Ford Motor Co. on Dec. 5 said more bad loans and vehicle repossessions in a faltering U.S. economy have forced it to raise credit loss reserves for its finance company by a "few hundred million" dollars.

"In this weaker economic environment, we believe it is prudent to increase our credit loss reserves," Ford Chief Financial Officer Martin Inglis told reporters and analysts in a conference call.

According to Inglis, unemployment and bankruptcy filings -- both skyrocketing since the Sept. 11 terrorist attacks in New York and Washington -- were factors contributing to higher vehicle repossessions and credit losses.

Ford blamed the higher credit losses for pushing its expected fourth-quarter loss to 50 cents per share before charges.
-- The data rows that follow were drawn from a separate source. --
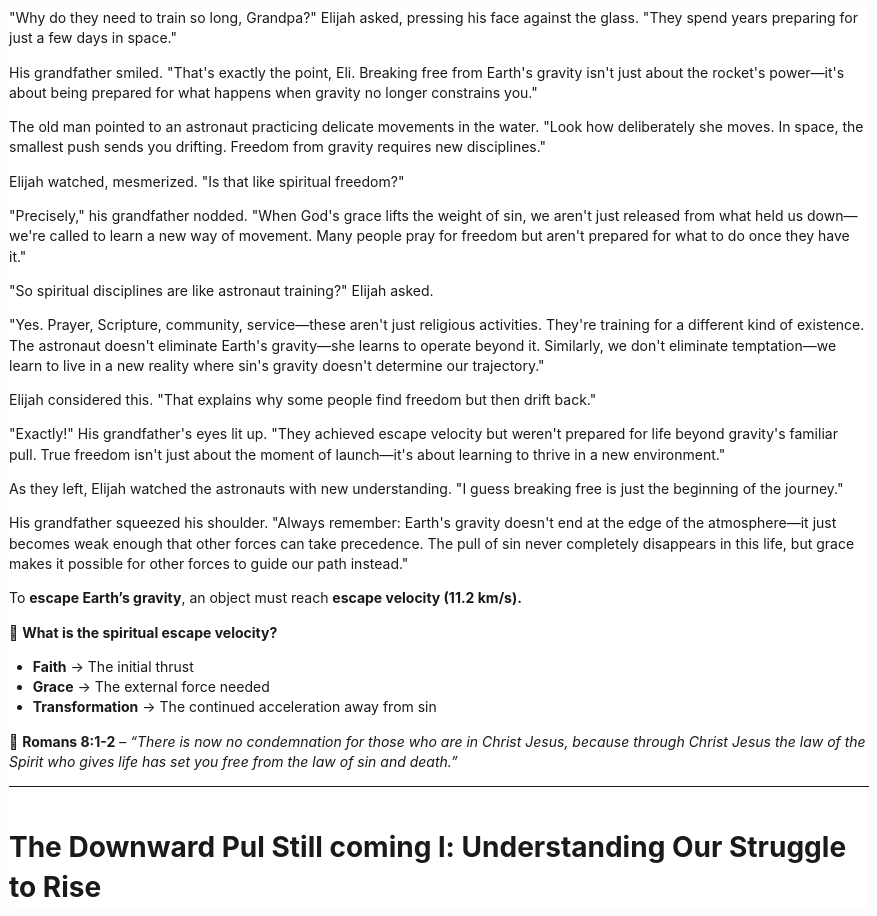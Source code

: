 "Why do they need to train so long, Grandpa?" Elijah asked, pressing his face against the glass. "They spend years preparing for just a few days in space."   
   
His grandfather smiled. "That's exactly the point, Eli. Breaking free from Earth's gravity isn't just about the rocket's power—it's about being prepared for what happens when gravity no longer constrains you."   
   
The old man pointed to an astronaut practicing delicate movements in the water. "Look how deliberately she moves. In space, the smallest push sends you drifting. Freedom from gravity requires new disciplines."   
   
Elijah watched, mesmerized. "Is that like spiritual freedom?"   
   
"Precisely," his grandfather nodded. "When God's grace lifts the weight of sin, we aren't just released from what held us down—we're called to learn a new way of movement. Many people pray for freedom but aren't prepared for what to do once they have it."   
   
"So spiritual disciplines are like astronaut training?" Elijah asked.   
   
"Yes. Prayer, Scripture, community, service—these aren't just religious activities. They're training for a different kind of existence. The astronaut doesn't eliminate Earth's gravity—she learns to operate beyond it. Similarly, we don't eliminate temptation—we learn to live in a new reality where sin's gravity doesn't determine our trajectory."   
   
Elijah considered this. "That explains why some people find freedom but then drift back."   
   
"Exactly!" His grandfather's eyes lit up. "They achieved escape velocity but weren't prepared for life beyond gravity's familiar pull. True freedom isn't just about the moment of launch—it's about learning to thrive in a new environment."   
   
As they left, Elijah watched the astronauts with new understanding. "I guess breaking free is just the beginning of the journey."   
   
His grandfather squeezed his shoulder. "Always remember: Earth's gravity doesn't end at the edge of the atmosphere—it just becomes weak enough that other forces can take precedence. The pull of sin never completely disappears in this life, but grace makes it possible for other forces to guide our path instead."   
   
To **escape Earth’s gravity**, an object must reach **escape velocity (11.2 km/s).**   
   
🔹 **What is the spiritual escape velocity?**   
   
   
- **Faith** → The initial thrust   
- **Grace** → The external force needed   
- **Transformation** → The continued acceleration away from sin   
   
📖 **Romans 8:1-2** – _“There is now no condemnation for those who are in Christ Jesus, because through Christ Jesus the law of the Spirit who gives life has set you free from the law of sin and death.”_   
   
   
   
   
---   
   
# The Downward Pul Still coming l: Understanding Our Struggle to Rise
Wall Street analysts had expected Ford to lose 14 cents per share, before charges, according to research firm Thomson Financial/First Call.

Ford's credit loss reserves rose by a "few hundred million" dollars after taxes to cover expected losses in upcoming quarters, Inglis told reporters, without specifying the exact figure.
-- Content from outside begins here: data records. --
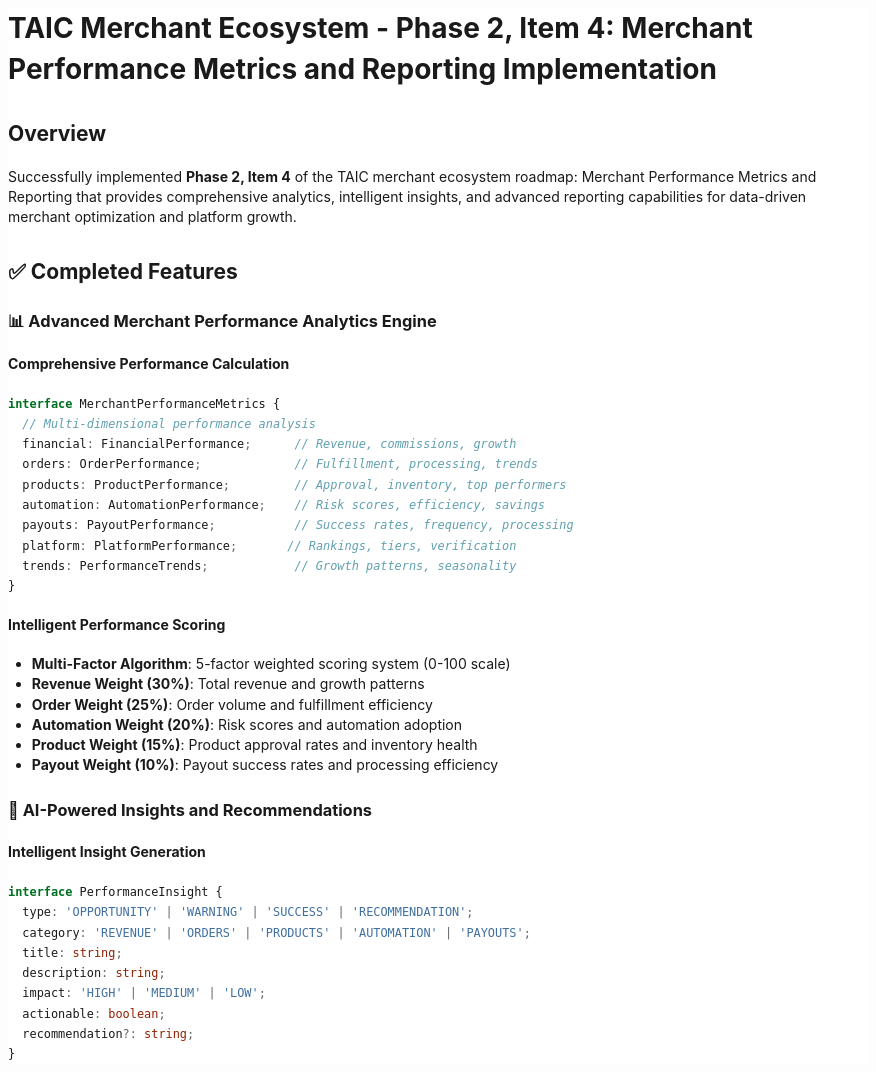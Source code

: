 # TAIC Merchant Ecosystem - Phase 2, Item 4: Merchant Performance Metrics and Reporting Implementation

## Overview
Successfully implemented **Phase 2, Item 4** of the TAIC merchant ecosystem roadmap: Merchant Performance Metrics and Reporting that provides comprehensive analytics, intelligent insights, and advanced reporting capabilities for data-driven merchant optimization and platform growth.

## ✅ Completed Features

### 📊 **Advanced Merchant Performance Analytics Engine**

#### **Comprehensive Performance Calculation**
```typescript
interface MerchantPerformanceMetrics {
  // Multi-dimensional performance analysis
  financial: FinancialPerformance;      // Revenue, commissions, growth
  orders: OrderPerformance;             // Fulfillment, processing, trends
  products: ProductPerformance;         // Approval, inventory, top performers
  automation: AutomationPerformance;    // Risk scores, efficiency, savings
  payouts: PayoutPerformance;           // Success rates, frequency, processing
  platform: PlatformPerformance;       // Rankings, tiers, verification
  trends: PerformanceTrends;            // Growth patterns, seasonality
}
```

#### **Intelligent Performance Scoring**
- **Multi-Factor Algorithm**: 5-factor weighted scoring system (0-100 scale)
- **Revenue Weight (30%)**: Total revenue and growth patterns
- **Order Weight (25%)**: Order volume and fulfillment efficiency
- **Automation Weight (20%)**: Risk scores and automation adoption
- **Product Weight (15%)**: Product approval rates and inventory health
- **Payout Weight (10%)**: Payout success rates and processing efficiency

### 🎯 **AI-Powered Insights and Recommendations**

#### **Intelligent Insight Generation**
```typescript
interface PerformanceInsight {
  type: 'OPPORTUNITY' | 'WARNING' | 'SUCCESS' | 'RECOMMENDATION';
  category: 'REVENUE' | 'ORDERS' | 'PRODUCTS' | 'AUTOMATION' | 'PAYOUTS';
  title: string;
  description: string;
  impact: 'HIGH' | 'MEDIUM' | 'LOW';
  actionable: boolean;
  recommendation?: string;
}
```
According to Inglis, vehicle repossessions rose 6 percent year-over-year in the third quarter, and economic indicators worsened in the fourth quarter. Also, the amount Ford realised from the sale of the repossessed vehicles decreased due to weaker prices for used cars and trucks.

"It will be a challenge for our credit company going into next year," Inglis said.

As a result, Ford Motor Credit will not make a dividend payment to the parent company in the fourth quarter, according to Inglis. The credit unit had previously been expected to pay between $100 million to $150 million to Ford Motor Co., Inglis said.